From start to end, write out the following data exactly, apart from its images.

*** Begin section ***

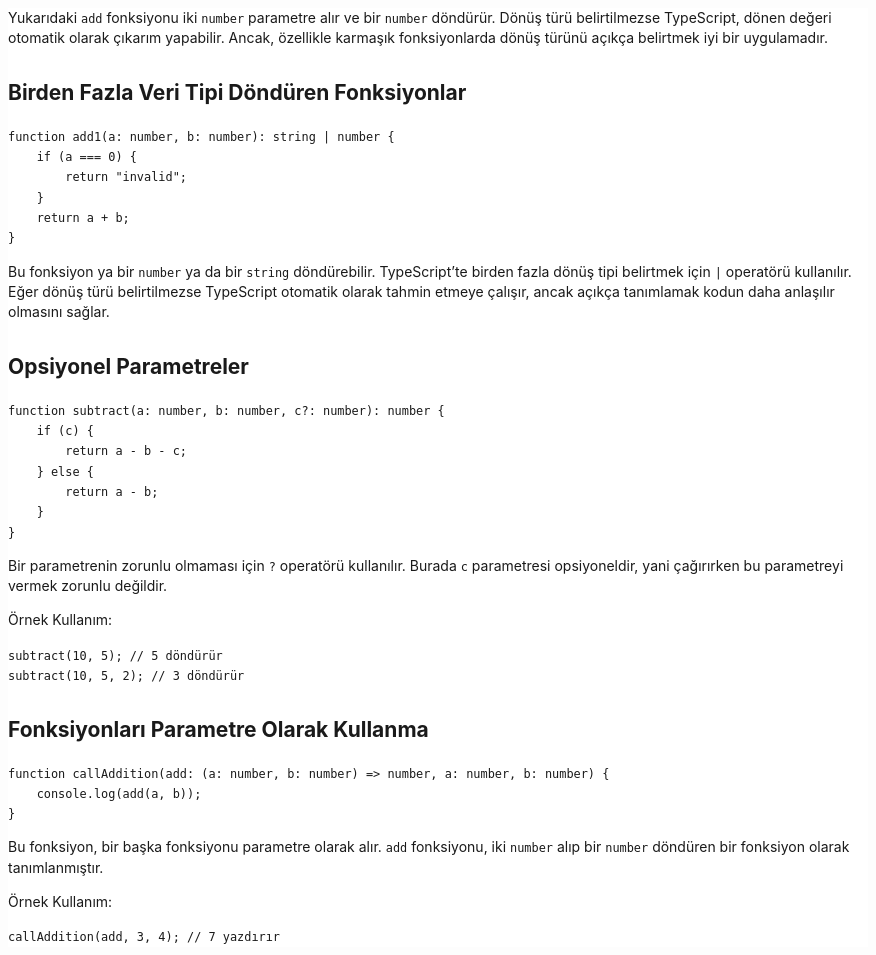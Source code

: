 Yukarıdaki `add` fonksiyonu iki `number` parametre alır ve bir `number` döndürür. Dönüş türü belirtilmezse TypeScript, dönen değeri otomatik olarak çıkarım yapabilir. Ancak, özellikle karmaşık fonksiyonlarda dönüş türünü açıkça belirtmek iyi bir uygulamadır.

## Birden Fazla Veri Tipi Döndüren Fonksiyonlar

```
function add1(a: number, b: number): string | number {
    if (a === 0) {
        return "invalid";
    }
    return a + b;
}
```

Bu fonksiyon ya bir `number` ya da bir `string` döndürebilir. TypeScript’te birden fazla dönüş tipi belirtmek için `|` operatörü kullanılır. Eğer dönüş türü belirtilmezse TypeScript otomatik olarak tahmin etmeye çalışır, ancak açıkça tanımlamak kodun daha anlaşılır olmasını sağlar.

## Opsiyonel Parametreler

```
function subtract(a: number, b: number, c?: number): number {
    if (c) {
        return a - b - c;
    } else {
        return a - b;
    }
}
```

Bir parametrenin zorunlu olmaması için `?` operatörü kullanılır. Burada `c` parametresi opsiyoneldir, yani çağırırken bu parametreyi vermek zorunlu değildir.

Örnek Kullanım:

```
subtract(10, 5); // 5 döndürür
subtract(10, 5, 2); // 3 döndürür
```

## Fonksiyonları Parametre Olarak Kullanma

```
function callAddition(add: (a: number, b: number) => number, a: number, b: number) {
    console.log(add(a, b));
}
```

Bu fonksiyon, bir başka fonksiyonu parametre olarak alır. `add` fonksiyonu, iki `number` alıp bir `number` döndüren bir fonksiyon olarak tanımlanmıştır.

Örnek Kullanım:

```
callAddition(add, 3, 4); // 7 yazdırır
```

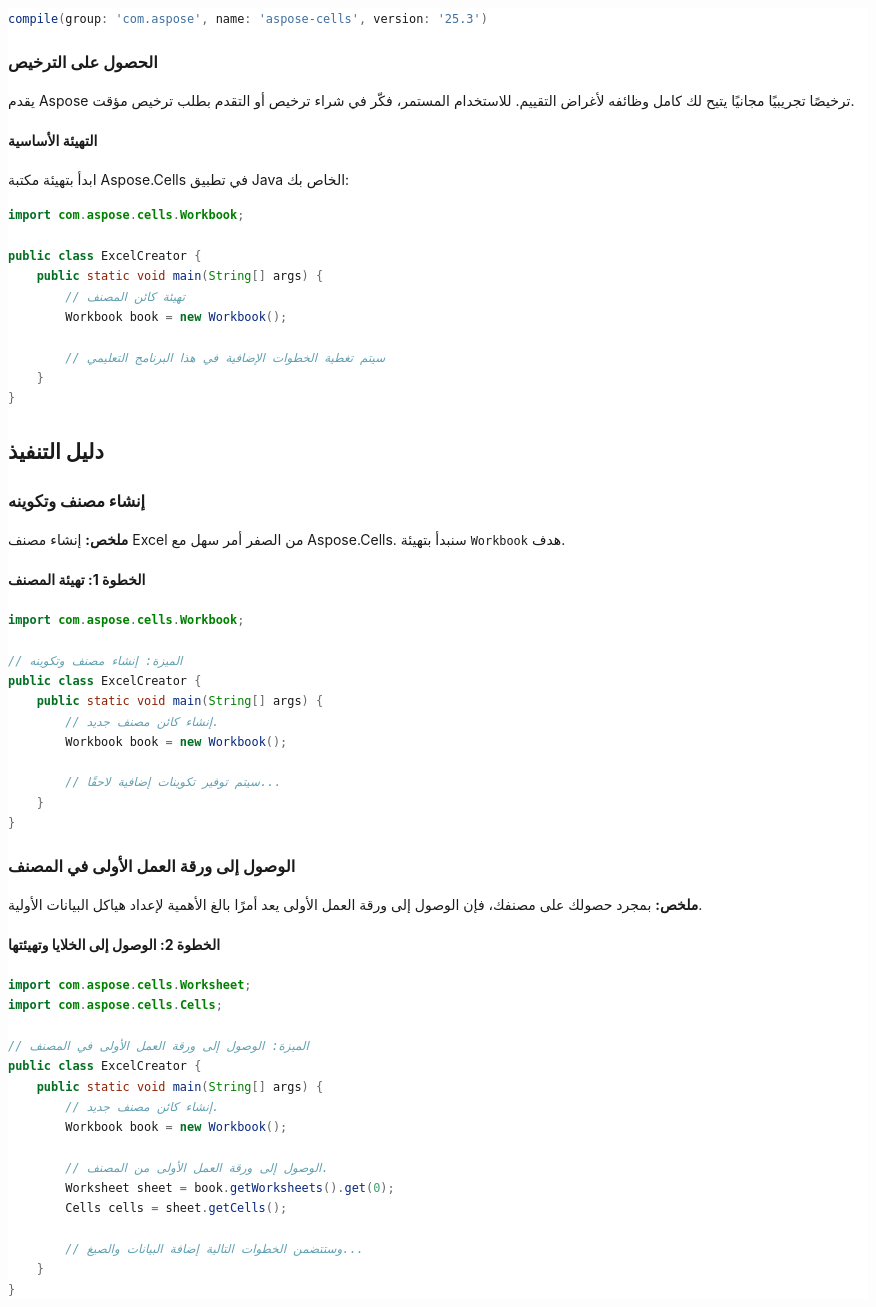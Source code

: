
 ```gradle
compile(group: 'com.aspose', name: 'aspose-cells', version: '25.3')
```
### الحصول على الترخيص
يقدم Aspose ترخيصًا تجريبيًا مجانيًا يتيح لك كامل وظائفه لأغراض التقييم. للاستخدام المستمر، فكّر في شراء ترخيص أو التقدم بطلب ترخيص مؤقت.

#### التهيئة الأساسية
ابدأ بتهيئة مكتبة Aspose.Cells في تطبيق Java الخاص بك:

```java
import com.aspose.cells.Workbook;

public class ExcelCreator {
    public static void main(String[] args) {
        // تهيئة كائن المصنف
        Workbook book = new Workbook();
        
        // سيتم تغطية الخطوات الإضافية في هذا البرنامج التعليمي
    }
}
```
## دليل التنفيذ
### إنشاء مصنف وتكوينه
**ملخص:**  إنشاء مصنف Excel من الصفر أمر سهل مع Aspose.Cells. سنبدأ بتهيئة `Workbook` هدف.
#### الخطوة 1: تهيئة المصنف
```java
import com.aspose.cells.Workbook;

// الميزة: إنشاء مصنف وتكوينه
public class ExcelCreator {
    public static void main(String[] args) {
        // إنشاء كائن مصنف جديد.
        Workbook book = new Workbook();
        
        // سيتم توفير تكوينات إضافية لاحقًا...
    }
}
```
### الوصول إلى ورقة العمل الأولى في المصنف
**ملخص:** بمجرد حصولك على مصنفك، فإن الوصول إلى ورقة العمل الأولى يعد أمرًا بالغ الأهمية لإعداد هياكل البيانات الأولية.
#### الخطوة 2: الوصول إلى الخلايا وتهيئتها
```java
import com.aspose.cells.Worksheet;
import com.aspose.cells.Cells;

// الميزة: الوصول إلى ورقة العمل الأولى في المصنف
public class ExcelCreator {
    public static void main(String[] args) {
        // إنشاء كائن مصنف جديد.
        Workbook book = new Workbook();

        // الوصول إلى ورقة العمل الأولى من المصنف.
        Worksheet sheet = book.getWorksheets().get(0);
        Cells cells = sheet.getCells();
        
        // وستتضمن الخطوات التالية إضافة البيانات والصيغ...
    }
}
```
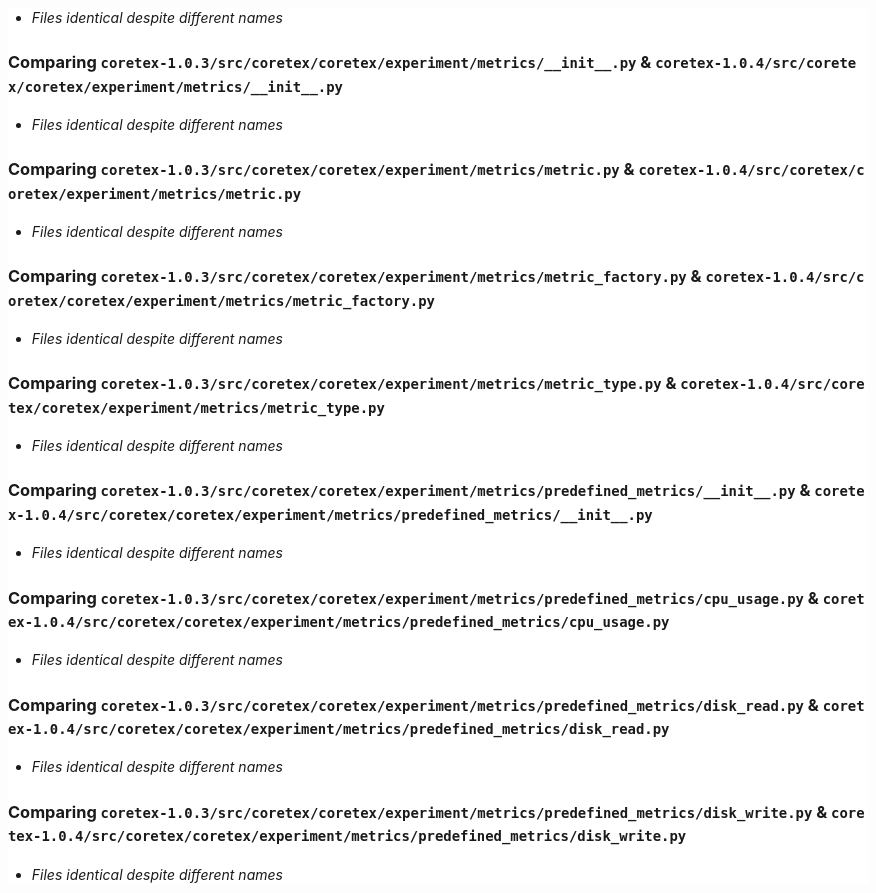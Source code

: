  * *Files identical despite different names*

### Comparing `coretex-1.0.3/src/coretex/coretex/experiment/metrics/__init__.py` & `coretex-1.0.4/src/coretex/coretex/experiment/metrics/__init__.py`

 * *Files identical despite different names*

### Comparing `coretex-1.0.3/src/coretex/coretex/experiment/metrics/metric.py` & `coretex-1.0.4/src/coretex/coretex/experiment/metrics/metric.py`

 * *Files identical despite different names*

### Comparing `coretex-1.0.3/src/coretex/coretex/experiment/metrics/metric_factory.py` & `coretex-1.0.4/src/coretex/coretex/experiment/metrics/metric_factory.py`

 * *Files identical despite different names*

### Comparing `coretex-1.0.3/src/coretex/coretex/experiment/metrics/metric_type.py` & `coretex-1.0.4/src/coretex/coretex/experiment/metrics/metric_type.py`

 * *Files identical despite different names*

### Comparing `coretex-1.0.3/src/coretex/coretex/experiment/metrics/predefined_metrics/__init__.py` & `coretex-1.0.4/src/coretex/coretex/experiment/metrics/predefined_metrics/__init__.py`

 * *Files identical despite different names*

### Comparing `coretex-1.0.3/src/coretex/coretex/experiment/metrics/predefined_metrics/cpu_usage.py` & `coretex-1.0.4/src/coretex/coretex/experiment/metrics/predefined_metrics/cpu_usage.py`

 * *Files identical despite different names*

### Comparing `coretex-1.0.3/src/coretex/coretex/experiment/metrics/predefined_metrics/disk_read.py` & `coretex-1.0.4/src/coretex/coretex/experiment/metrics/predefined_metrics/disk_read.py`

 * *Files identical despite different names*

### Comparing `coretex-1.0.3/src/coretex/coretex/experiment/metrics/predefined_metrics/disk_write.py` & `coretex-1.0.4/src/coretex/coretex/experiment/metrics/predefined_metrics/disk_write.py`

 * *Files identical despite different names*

*** End section ***

### REPLY TO THE EXERCISE
Source code

: Yukarıdaki `add` fonksiyonu iki `number` parametre alır ve bir `number` döndürür. Dönüş türü belirtilmezse TypeScript, dönen değeri otomatik olarak çıkarım yapabilir. Ancak, özellikle karmaşık fonksiyonlarda dönüş türünü açıkça belirtmek iyi bir uygulamadır.

## Birden Fazla Veri Tipi Döndüren Fonksiyonlar

```
function add1(a: number, b: number): string | number {
    if (a === 0) {
        return "invalid";
    }
    return a + b;
}
```

Bu fonksiyon ya bir `number` ya da bir `string` döndürebilir. TypeScript’te birden fazla dönüş tipi belirtmek için `|` operatörü kullanılır. Eğer dönüş türü belirtilmezse TypeScript otomatik olarak tahmin etmeye çalışır, ancak açıkça tanımlamak kodun daha anlaşılır olmasını sağlar.

## Opsiyonel Parametreler

```
function subtract(a: number, b: number, c?: number): number {
    if (c) {
        return a - b - c;
    } else {
        return a - b;
    }
}
```

Bir parametrenin zorunlu olmaması için `?` operatörü kullanılır. Burada `c` parametresi opsiyoneldir, yani çağırırken bu parametreyi vermek zorunlu değildir.

Örnek Kullanım:

```
subtract(10, 5); // 5 döndürür
subtract(10, 5, 2); // 3 döndürür
```

## Fonksiyonları Parametre Olarak Kullanma

```
function callAddition(add: (a: number, b: number) => number, a: number, b: number) {
    console.log(add(a, b));
}
```

Bu fonksiyon, bir başka fonksiyonu parametre olarak alır. `add` fonksiyonu, iki `number` alıp bir `number` döndüren bir fonksiyon olarak tanımlanmıştır.

Örnek Kullanım:

```
callAddition(add, 3, 4); // 7 yazdırır
```

Source code

:
 ```gradle
compile(group: 'com.aspose', name: 'aspose-cells', version: '25.3')
```
### الحصول على الترخيص
يقدم Aspose ترخيصًا تجريبيًا مجانيًا يتيح لك كامل وظائفه لأغراض التقييم. للاستخدام المستمر، فكّر في شراء ترخيص أو التقدم بطلب ترخيص مؤقت.

#### التهيئة الأساسية
ابدأ بتهيئة مكتبة Aspose.Cells في تطبيق Java الخاص بك:

```java
import com.aspose.cells.Workbook;

public class ExcelCreator {
    public static void main(String[] args) {
        // تهيئة كائن المصنف
        Workbook book = new Workbook();
        
        // سيتم تغطية الخطوات الإضافية في هذا البرنامج التعليمي
    }
}
```
## دليل التنفيذ
### إنشاء مصنف وتكوينه
**ملخص:**  إنشاء مصنف Excel من الصفر أمر سهل مع Aspose.Cells. سنبدأ بتهيئة `Workbook` هدف.
#### الخطوة 1: تهيئة المصنف
```java
import com.aspose.cells.Workbook;

// الميزة: إنشاء مصنف وتكوينه
public class ExcelCreator {
    public static void main(String[] args) {
        // إنشاء كائن مصنف جديد.
        Workbook book = new Workbook();
        
        // سيتم توفير تكوينات إضافية لاحقًا...
    }
}
```
### الوصول إلى ورقة العمل الأولى في المصنف
**ملخص:** بمجرد حصولك على مصنفك، فإن الوصول إلى ورقة العمل الأولى يعد أمرًا بالغ الأهمية لإعداد هياكل البيانات الأولية.
#### الخطوة 2: الوصول إلى الخلايا وتهيئتها
```java
import com.aspose.cells.Worksheet;
import com.aspose.cells.Cells;

// الميزة: الوصول إلى ورقة العمل الأولى في المصنف
public class ExcelCreator {
    public static void main(String[] args) {
        // إنشاء كائن مصنف جديد.
        Workbook book = new Workbook();

        // الوصول إلى ورقة العمل الأولى من المصنف.
        Worksheet sheet = book.getWorksheets().get(0);
        Cells cells = sheet.getCells();
        
        // وستتضمن الخطوات التالية إضافة البيانات والصيغ...
    }
}
```
Source code

:  * *Files identical despite different names*

### Comparing `coretex-1.0.3/src/coretex/coretex/experiment/metrics/__init__.py` & `coretex-1.0.4/src/coretex/coretex/experiment/metrics/__init__.py`

 * *Files identical despite different names*

### Comparing `coretex-1.0.3/src/coretex/coretex/experiment/metrics/metric.py` & `coretex-1.0.4/src/coretex/coretex/experiment/metrics/metric.py`

 * *Files identical despite different names*

### Comparing `coretex-1.0.3/src/coretex/coretex/experiment/metrics/metric_factory.py` & `coretex-1.0.4/src/coretex/coretex/experiment/metrics/metric_factory.py`

 * *Files identical despite different names*

### Comparing `coretex-1.0.3/src/coretex/coretex/experiment/metrics/metric_type.py` & `coretex-1.0.4/src/coretex/coretex/experiment/metrics/metric_type.py`

 * *Files identical despite different names*

### Comparing `coretex-1.0.3/src/coretex/coretex/experiment/metrics/predefined_metrics/__init__.py` & `coretex-1.0.4/src/coretex/coretex/experiment/metrics/predefined_metrics/__init__.py`

 * *Files identical despite different names*

### Comparing `coretex-1.0.3/src/coretex/coretex/experiment/metrics/predefined_metrics/cpu_usage.py` & `coretex-1.0.4/src/coretex/coretex/experiment/metrics/predefined_metrics/cpu_usage.py`

 * *Files identical despite different names*

### Comparing `coretex-1.0.3/src/coretex/coretex/experiment/metrics/predefined_metrics/disk_read.py` & `coretex-1.0.4/src/coretex/coretex/experiment/metrics/predefined_metrics/disk_read.py`

 * *Files identical despite different names*

### Comparing `coretex-1.0.3/src/coretex/coretex/experiment/metrics/predefined_metrics/disk_write.py` & `coretex-1.0.4/src/coretex/coretex/experiment/metrics/predefined_metrics/disk_write.py`

 * *Files identical despite different names*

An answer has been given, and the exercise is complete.